Once the body work was done I sent the car to a local cage builder to redo the roll cage. He rebuilt the front structure, installed a knee bar, cross bracing on the roof as well as side door bars. We made a NASCAR style door bar for the passenger side and then crated an X-style for the drivers side. The X-style is what is used on Cup cars with a good box in the center. Its a more protective piece. He then went over the rest of the existing cage to ensure it was properly built and provided ample protection.

In order to make changing rod bearings easier (regular maintenance) I had the engine crossover modified by Lindsey to the 3pc version and replaced the engine mounts with the Lindsey Ultra mounts. Also replaced the rear bumper with a GT Racing one to shave some significant weight. I modified the front bumper to install custom brake ducts and improved the flow to the radiator and oil cooler.

The steering wheel is a Sparco wheel with a quick release. I do have a large rear view mirror that provides great visibility.
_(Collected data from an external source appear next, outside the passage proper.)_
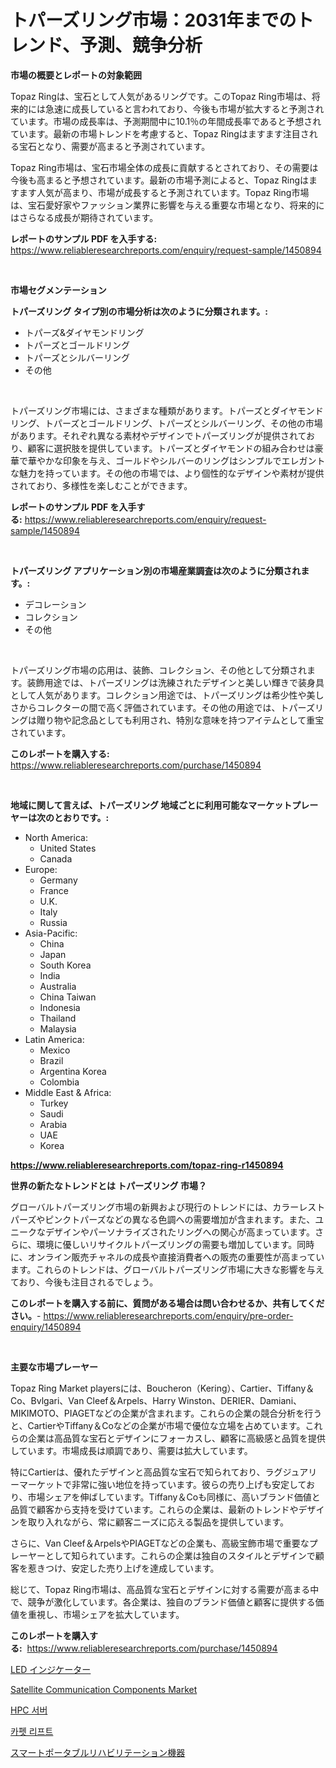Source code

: <p><h1>トパーズリング市場：2031年までのトレンド、予測、競争分析</h1></p><p><strong>市場の概要とレポートの対象範囲</strong></p>
<p><p>Topaz Ringは、宝石として人気があるリングです。このTopaz Ring市場は、将来的には急速に成長していると言われており、今後も市場が拡大すると予測されています。市場の成長率は、予測期間中に10.1％の年間成長率であると予想されています。最新の市場トレンドを考慮すると、Topaz Ringはますます注目される宝石となり、需要が高まると予測されています。</p><p>Topaz Ring市場は、宝石市場全体の成長に貢献するとされており、その需要は今後も高まると予想されています。最新の市場予測によると、Topaz Ringはますます人気が高まり、市場が成長すると予測されています。Topaz Ring市場は、宝石愛好家やファッション業界に影響を与える重要な市場となり、将来的にはさらなる成長が期待されています。</p></p>
<p><strong>レポートのサンプル PDF を入手する:</strong> <a href="https://www.reliableresearchreports.com/enquiry/request-sample/1450894">https://www.reliableresearchreports.com/enquiry/request-sample/1450894</a></p>
<p>&nbsp;</p>
<p><strong>市場セグメンテーション</strong></p>
<p><strong>トパーズリング タイプ別の市場分析は次のように分類されます。:</strong></p>
<p><ul><li>トパーズ&ダイヤモンドリング</li><li>トパーズとゴールドリング</li><li>トパーズとシルバーリング</li><li>その他</li></ul></p>
<p>&nbsp;</p>
<p><p>トパーズリング市場には、さまざまな種類があります。トパーズとダイヤモンドリング、トパーズとゴールドリング、トパーズとシルバーリング、その他の市場があります。それぞれ異なる素材やデザインでトパーズリングが提供されており、顧客に選択肢を提供しています。トパーズとダイヤモンドの組み合わせは豪華で華やかな印象を与え、ゴールドやシルバーのリングはシンプルでエレガントな魅力を持っています。その他の市場では、より個性的なデザインや素材が提供されており、多様性を楽しむことができます。</p></p>
<p><strong>レポートのサンプル PDF を入手する:</strong>&nbsp;<a href="https://www.reliableresearchreports.com/enquiry/request-sample/1450894">https://www.reliableresearchreports.com/enquiry/request-sample/1450894</a></p>
<p>&nbsp;</p>
<p><strong> トパーズリング アプリケーション別の市場産業調査は次のように分類されます。:</strong></p>
<p><ul><li>デコレーション</li><li>コレクション</li><li>その他</li></ul></p>
<p>&nbsp;</p>
<p><p>トパーズリング市場の応用は、装飾、コレクション、その他として分類されます。装飾用途では、トパーズリングは洗練されたデザインと美しい輝きで装身具として人気があります。コレクション用途では、トパーズリングは希少性や美しさからコレクターの間で高く評価されています。その他の用途では、トパーズリングは贈り物や記念品としても利用され、特別な意味を持つアイテムとして重宝されています。</p></p>
<p><strong>このレポートを購入する:</strong>&nbsp; <a href="https://www.reliableresearchreports.com/purchase/1450894">https://www.reliableresearchreports.com/purchase/1450894</a></p>
<p>&nbsp;</p>
<p><strong>地域に関して言えば、トパーズリング 地域ごとに利用可能なマーケットプレーヤーは次のとおりです。:</strong></p>
<p><ul>
    <li>
        North America:
        <ul>
            <li>United States</li>
            <li>Canada</li>
        </ul>
    </li>
    <li>
        Europe:
        <ul>
            <li>Germany</li>
            <li>France</li>
            <li>U.K.</li>
            <li>Italy</li>
            <li>Russia</li>
        </ul>
    </li>
    <li>
        Asia-Pacific:
        <ul>
            <li>China</li>
            <li>Japan</li>
            <li>South Korea</li>
            <li>India</li>
            <li>Australia</li>
            <li>China Taiwan</li>
            <li>Indonesia</li>
            <li>Thailand</li>
            <li>Malaysia</li>
        </ul>
    </li>
    <li>
        Latin America:
        <ul>
            <li>Mexico</li>
            <li>Brazil</li>
            <li>Argentina Korea</li>
            <li>Colombia</li>
        </ul>
    </li>
    <li>
        Middle East & Africa:
        <ul>
            <li>Turkey</li>
            <li>Saudi</li>
            <li>Arabia</li>
            <li>UAE</li>
            <li>Korea</li>
        </ul>
    </li>
    </ul></p>
<p><strong><a href="https://www.reliableresearchreports.com/topaz-ring-r1450894">https://www.reliableresearchreports.com/topaz-ring-r1450894</a></strong>&nbsp;</p>
<p><strong>世界の新たなトレンドとは トパーズリング 市場？</strong></p>
<p><p>グローバルトパーズリング市場の新興および現行のトレンドには、カラーレストパーズやピンクトパーズなどの異なる色調への需要増加が含まれます。また、ユニークなデザインやパーソナライズされたリングへの関心が高まっています。さらに、環境に優しいリサイクルトパーズリングの需要も増加しています。同時に、オンライン販売チャネルの成長や直接消費者への販売の重要性が高まっています。これらのトレンドは、グローバルトパーズリング市場に大きな影響を与えており、今後も注目されるでしょう。</p></p>
<p><strong>このレポートを購入する前に、質問がある場合は問い合わせるか、共有してください。</strong>- <a href="https://www.reliableresearchreports.com/enquiry/pre-order-enquiry/1450894">https://www.reliableresearchreports.com/enquiry/pre-order-enquiry/1450894</a></p>
<p>&nbsp;</p>
<p><strong>主要な市場プレーヤー</strong></p>
<p><p>Topaz Ring Market playersには、Boucheron（Kering）、Cartier、Tiffany＆Co、Bvlgari、Van Cleef＆Arpels、Harry Winston、DERIER、Damiani、MIKIMOTO、PIAGETなどの企業が含まれます。これらの企業の競合分析を行うと、CartierやTiffany＆Coなどの企業が市場で優位な立場を占めています。これらの企業は高品質な宝石とデザインにフォーカスし、顧客に高級感と品質を提供しています。市場成長は順調であり、需要は拡大しています。</p><p>特にCartierは、優れたデザインと高品質な宝石で知られており、ラグジュアリーマーケットで非常に強い地位を持っています。彼らの売り上げも安定しており、市場シェアを伸ばしています。Tiffany＆Coも同様に、高いブランド価値と品質で顧客から支持を受けています。これらの企業は、最新のトレンドやデザインを取り入れながら、常に顧客ニーズに応える製品を提供しています。</p><p>さらに、Van Cleef＆ArpelsやPIAGETなどの企業も、高級宝飾市場で重要なプレーヤーとして知られています。これらの企業は独自のスタイルとデザインで顧客を惹きつけ、安定した売り上げを達成しています。</p><p>総じて、Topaz Ring市場は、高品質な宝石とデザインに対する需要が高まる中で、競争が激化しています。各企業は、独自のブランド価値と顧客に提供する価値を重視し、市場シェアを拡大しています。</p></p>
<p><strong>このレポートを購入する:</strong>&nbsp;&nbsp;<a href="https://www.reliableresearchreports.com/purchase/1450894">https://www.reliableresearchreports.com/purchase/1450894</a></p>
<p><p><a href="https://medium.com/@frankfurter35566/led%E3%82%A4%E3%83%B3%E3%82%B8%E3%82%B1%E3%83%BC%E3%82%BF%E3%81%AE%E5%B8%82%E5%A0%B4%E3%83%A1%E3%83%88%E3%83%AA%E3%83%83%E3%82%AF%E3%82%B9%E3%81%AE%E3%83%87%E3%82%B3%E3%83%BC%E3%83%89-%E5%B8%82%E5%A0%B4%E3%82%B7%E3%82%A7%E3%82%A2-%E3%83%88%E3%83%AC%E3%83%B3%E3%83%89-%E6%88%90%E9%95%B7%E3%83%91%E3%82%BF%E3%83%BC%E3%83%B3-38d383ffdc95">LED インジケーター</a></p><p><a href="https://github.com/Sinjinluong3e0awx2m195k76/Market-Research-Report-List-2/blob/main/satellite-communication-components-market.md">Satellite Communication Components Market</a></p><p><a href="https://medium.com/@gustavorn8776/hpc-%EC%84%9C%EB%B2%84-%EC%8B%9C%EC%9E%A5-%ED%86%B5%EC%B0%B0-%EC%8B%9C%EC%9E%A5-%EB%8F%99%ED%96%A5-%EC%84%B1%EC%9E%A5-2024%EB%85%84%EB%B6%80%ED%84%B0-2031%EB%85%84%EA%B9%8C%EC%A7%80-%EC%98%88%EC%B8%A1%EB%90%9C-%EA%B2%83-ca4d96680cab">HPC 서버</a></p><p><a href="https://medium.com/@conormarvin1936/%EC%B9%B4%ED%8E%AB-%EC%97%98%EB%A6%AC%EB%B2%A0%EC%9D%B4%ED%84%B0-%EC%8B%9C%EC%9E%A5-%EA%B7%9C%EB%AA%A8%EC%99%80-%EC%8B%9C%EC%9E%A5-%EB%8F%99%ED%96%A5-2024%EB%85%84%EB%B6%80%ED%84%B0-2031%EB%85%84%EA%B9%8C%EC%A7%80%EC%9D%98-%EC%A0%84%EC%B2%B4-%EC%82%B0%EC%97%85-%EA%B0%9C%EC%9A%94-df718dc7436d">카펫 리프트</a></p><p><a href="https://medium.com/@victor.sharp87978/%E3%82%B9%E3%83%9E%E3%83%BC%E3%83%88%E3%83%9D%E3%83%BC%E3%82%BF%E3%83%96%E3%83%AB%E3%83%AA%E3%83%8F%E3%83%93%E3%83%AA%E3%83%86%E3%83%BC%E3%82%B7%E3%83%A7%E3%83%B3%E3%83%87%E3%83%90%E3%82%A4%E3%82%B9%E3%81%AE%E5%B8%82%E5%A0%B4%E3%81%AF-%E5%B8%82%E5%A0%B4%E3%82%B7%E3%82%A7%E3%82%A2-%E5%B8%82%E5%A0%B4%E5%8B%95%E5%90%91-%E5%B8%82%E5%A0%B4%E6%88%90%E9%95%B7%E3%81%AB%E9%96%A2%E3%81%99%E3%82%8B%E6%83%85%E5%A0%B1%E3%82%92%E6%8F%90%E4%BE%9B%E3%81%97%E3%81%A6%E3%81%84%E3%81%BE%E3%81%99-512129f8ba0c">スマートポータブルリハビリテーション機器</a></p></p>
Hardly have to use the side mirrors.

I fabricated some custom panels on the interior for gauges (AFR, Boost, oil temp, water temp, oil pressure) as well as switches for ABS reset, wipers, cool suit, etc.. I also replaced the battery with a light weight version.

Suspension, Brakes & Clutch
As part of the rebuild I replaced much of the suspension. The shocks themselves were pulled and tested as they were very new. They are Bilstein double adjustable and were custom valved by Bilstein for the spring rates being run. I replaced the sway bars with Weltmeister full adjustable ones vs the M030 stock ones. The a-arms were replaced with new Fabcar arms. All the bushings and mounts were also replaced with the solid style Lindsey mounts. The bearings in the front and rear hubs were replaced and I utilized pinned axle bolts so they could never come out.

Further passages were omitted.